第41話 ライブバトル開幕

 ―栞菜かんな視点―


「あっはっはっ、うひひっ、何だお前らその顔! アザだらけで面白いな!」


 今日はライブ当日。私達AGEは、絢香さん達に挨拶するために控え室に挨拶に行った。その時、たまたま入口のところで胡桃達と会ったから一緒に控え室に入ったはいいんだけど、音葉おとは胡桃くるみの顔を見た絢香さんは大爆笑。すっごいなぁ。人のアザだらけの顔見てこんなに大爆笑する人がいるんだ。

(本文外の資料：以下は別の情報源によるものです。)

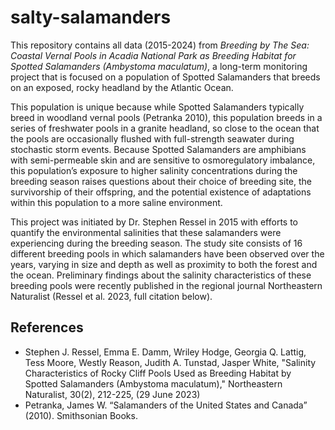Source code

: # salty-salamanders
This repository contains all data (2015-2024) from _Breeding by The Sea: Coastal Vernal Pools in Acadia National Park as Breeding Habitat for Spotted Salamanders (Ambystoma maculatum)_, a long-term monitoring project that is focused on a population of Spotted Salamanders that breeds on an exposed, rocky headland by the Atlantic Ocean.

This population is unique because while Spotted Salamanders typically breed in woodland vernal pools (Petranka 2010), this population breeds in a series of freshwater pools in a granite headland, so close to the ocean that the pools are occasionally flushed with full-strength seawater during stochastic storm events. Because Spotted Salamanders are amphibians with semi-permeable skin and are sensitive to osmoregulatory imbalance, this population’s exposure to higher salinity concentrations during the breeding season raises questions about their choice of breeding site, the survivorship of their offspring, and the potential existence of adaptations within this population to a more saline environment.

This project was initiated by Dr. Stephen Ressel in 2015 with efforts to quantify the environmental salinities that these salamanders were experiencing during the breeding season. The study site consists of 16 different breeding pools in which salamanders have been observed over the years, varying in size and depth as well as proximity to both the forest and the ocean. Preliminary findings about the salinity characteristics of these breeding pools were recently published in the regional journal Northeastern Naturalist (Ressel et al. 2023, full citation below).

## References
- Stephen J. Ressel, Emma E. Damm, Wriley Hodge, Georgia Q. Lattig, Tess Moore, Westly Reason, Judith A. Tunstad, Jasper White, "Salinity Characteristics of Rocky Cliff Pools Used as Breeding Habitat by Spotted Salamanders (Ambystoma maculatum)," Northeastern Naturalist, 30(2), 212-225, (29 June 2023)
- Petranka, James W. “Salamanders of the United States and Canada” (2010). Smithsonian Books.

 大丈夫? 何があったの? とかの一言の前に笑ってるんだもんなぁ。


「絢香さん。笑い過ぎですよ……」

「いや、だってさ、あはは。んで? 何があったんだよ?」

「胡桃に殴られました」

「音葉に殴られました」

「「は?」」


 いや、何でそこで喧嘩腰になるのさ。お互い言ってること間違ってないじゃん。てか、今日はめんどくさいから喧嘩はやめてよね。


栞菜かんな。解説してくれ」

「なんで私なんですか……」

「だって知ってるんだろ? そんな顔してるぞ」

「どんな顔ですか。まぁ確かに知ってますけどね」


 果たして私はどんな顔をしていたんだろうね。気になるところではあるけど、何となく深く追求するのはやめておいた方がいいような気がする。

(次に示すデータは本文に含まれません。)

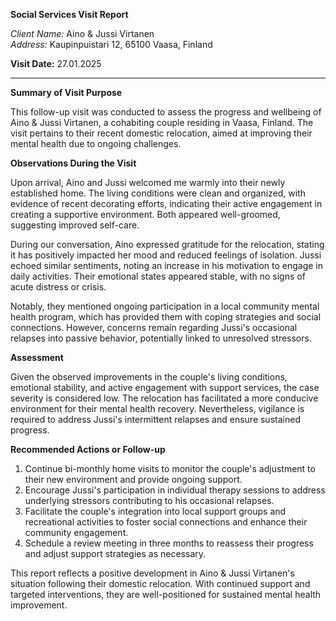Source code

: **Social Services Visit Report**

*Client Name:* Aino & Jussi Virtanen  
*Address:* Kaupinpuistari 12, 65100 Vaasa, Finland

**Visit Date:** 27.01.2025

---

**Summary of Visit Purpose**

This follow-up visit was conducted to assess the progress and wellbeing of Aino & Jussi Virtanen, a cohabiting couple residing in Vaasa, Finland. The visit pertains to their recent domestic relocation, aimed at improving their mental health due to ongoing challenges.

**Observations During the Visit**

Upon arrival, Aino and Jussi welcomed me warmly into their newly established home. The living conditions were clean and organized, with evidence of recent decorating efforts, indicating their active engagement in creating a supportive environment. Both appeared well-groomed, suggesting improved self-care.

During our conversation, Aino expressed gratitude for the relocation, stating it has positively impacted her mood and reduced feelings of isolation. Jussi echoed similar sentiments, noting an increase in his motivation to engage in daily activities. Their emotional states appeared stable, with no signs of acute distress or crisis.

Notably, they mentioned ongoing participation in a local community mental health program, which has provided them with coping strategies and social connections. However, concerns remain regarding Jussi's occasional relapses into passive behavior, potentially linked to unresolved stressors.

**Assessment**

Given the observed improvements in the couple's living conditions, emotional stability, and active engagement with support services, the case severity is considered low. The relocation has facilitated a more conducive environment for their mental health recovery. Nevertheless, vigilance is required to address Jussi's intermittent relapses and ensure sustained progress.

**Recommended Actions or Follow-up**

1. Continue bi-monthly home visits to monitor the couple's adjustment to their new environment and provide ongoing support.
2. Encourage Jussi's participation in individual therapy sessions to address underlying stressors contributing to his occasional relapses.
3. Facilitate the couple's integration into local support groups and recreational activities to foster social connections and enhance their community engagement.
4. Schedule a review meeting in three months to reassess their progress and adjust support strategies as necessary.

This report reflects a positive development in Aino & Jussi Virtanen's situation following their domestic relocation. With continued support and targeted interventions, they are well-positioned for sustained mental health improvement.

 まぁとにかく、今は2人のことを説明するとしますかね。


「なるほどなぁ。お前ら最高にバカだな」


 おぉ、ストレートだ。直球も直球、ド直球だ。まさに火の玉ストレートだね。


「師匠聞いてよ。胡桃が悪いんだよ!」

「違います! 音葉が悪い!」

「いや、どっちでもいいよ。そんなの」

「「どうでもよくない!!」」


 あーあ……こりゃまた始まりそうだなぁ。璃亜りあなんて、我関せずって感じで、夏鈴かりんさんとアーリャさんと楽しくお喋りしてるし。

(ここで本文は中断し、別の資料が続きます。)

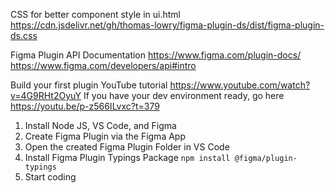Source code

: CSS for better component style in ui.html
https://cdn.jsdelivr.net/gh/thomas-lowry/figma-plugin-ds/dist/figma-plugin-ds.css

Figma Plugin API Documentation
https://www.figma.com/plugin-docs/
https://www.figma.com/developers/api#intro

Build your first plugin YouTube tutorial
https://www.youtube.com/watch?v=4G9RHt2OyuY
If you have your dev environment ready, go here https://youtu.be/p-z566ILvxc?t=379

1. Install Node JS, VS Code, and Figma
2. Create Figma Plugin via the Figma App
3. Open the created Figma Plugin Folder in VS Code
4. Install Figma Plugin Typings Package `npm install @figma/plugin-typings`
5. Start coding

「えっと、AGEの佐々木栞菜さんですよね? 私、胡桃と同じバンドの山田優やまだ ゆうです」

「あ、どうも」

「何か胡桃がご迷惑かけたみたいですね。すいません」

「あぁいつもの事だから大丈夫ですよ。それにうちの音葉も悪かったですし、気にしないで下さい」

「あはは……苦労してるんですね」

「えぇ、全くですよ」


 ほんとに何で私だけこんなに苦労しなくちゃいけないんですかねぇ。もう嫌になっちゃいますよ。えぇはい。


「まぁとにかく。今日はよろしくお願いしますね」

「はい。こちらこそ」

「では、私達はこれで」

「はい。ほら、音葉行くよ」


 胡桃といがみ合っている音葉の首根っこを掴んで、絢香さん達に挨拶をしてから、控え室をあとにした。


「ちょ、栞菜〜、痛いってばぁ。離してよ〜」

「はいはい。とにかく、大人しくして。分かった?」

「分かったよ」

「ったく……」

「もぅ……乱暴なんだから」

「あのまま、ほっとくと、また胡桃と喧嘩するでしょ」

「胡桃が突っかかって来なければいいんだもん。だから胡桃が悪い」

「あーはいはい」


 絶対に言うと思ったよ、それ。もう聞き飽きましたよ。どーせ、何言ったところで、この意見は変わらないんだろうし一生言わせとこう。


「ほら、そろそろリハ行くよ」

「はーい」

「璃亜もね」

「はいよー」


 ――――

 ――


 ―アラタ視点―


「おっす。アラタ」

「おう」


 間もなくライブが始まるところで、ようやく龍がやってきた。

 今日は随分遅かったな。いつもはほぼ一番乗りくらいなのに。


「いやぁ、ギリギリだったわ」

「何かあったのか?」

「まぁちょっとな」

「そうか」


 濁されたってことは、話したくないか本当に大したことない事なんだろうな。まぁ無理に聞き出すことでもないし、別にどっちでもいいか。


「勝つと思うか?」

「さぁな。でもまぁ、音葉おとは達なら大丈夫なんじゃないか」

「ほーん。信頼してるねぇ」

「まぁな」

「おぉ。音葉ちゃん愛されてるなぁ」

「何で愛されてるになるんだよ」

「ん? 違うのか?」

「うるせぇ。はっ倒すぞ」

「怖っわ……」


 やかましいわ、バカタレ。

 お前が余計なこと言うからだろうが。


「……否定はしないんだな」

「ん? 何か言ったか?」

「んにゃ。何でもねぇよ。ほれ、そろそろ始まるぞ」

「あぁ」


 ――――

 ――


 ―音葉視点―


 ライブもいよいよ終盤で残すのは、私達AGEと胡桃くるみ達のデルタのライブバトルと師匠達のルミナスだけになった。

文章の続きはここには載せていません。